━━━━━ RAW DATA ━━━━━

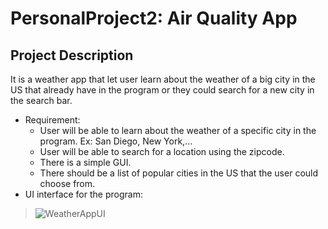 # PersonalProject2: Air Quality App
## Project Description
It is a weather app that let user learn about the weather of a big city in the US that already have in the program or they could search for a new city in the search bar.
* Requirement:
  *    User will be able to learn about the weather of a specific city in the program. Ex: San Diego, New York,...
  *    User will be able to search for a location using the zipcode.
  *    There is a simple GUI.
  *    There should be a list of popular cities in the US that the user could choose from.
* UI interface for the program:
> ![WeatherAppUI](https://user-images.githubusercontent.com/97133672/162641526-fc544bce-9b81-4205-b8e0-b0f10a967969.png)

━━━━━

▸ EXERCISE REQUIREMENTS:
Show, from the records above, every line that includes "search".

▸ WRITTEN RESPONSE:
It is a weather app that let user learn about the weather of a big city in the US that already have in the program or they could search for a new city in the search bar.
  *    User will be able to search for a location using the zipcode.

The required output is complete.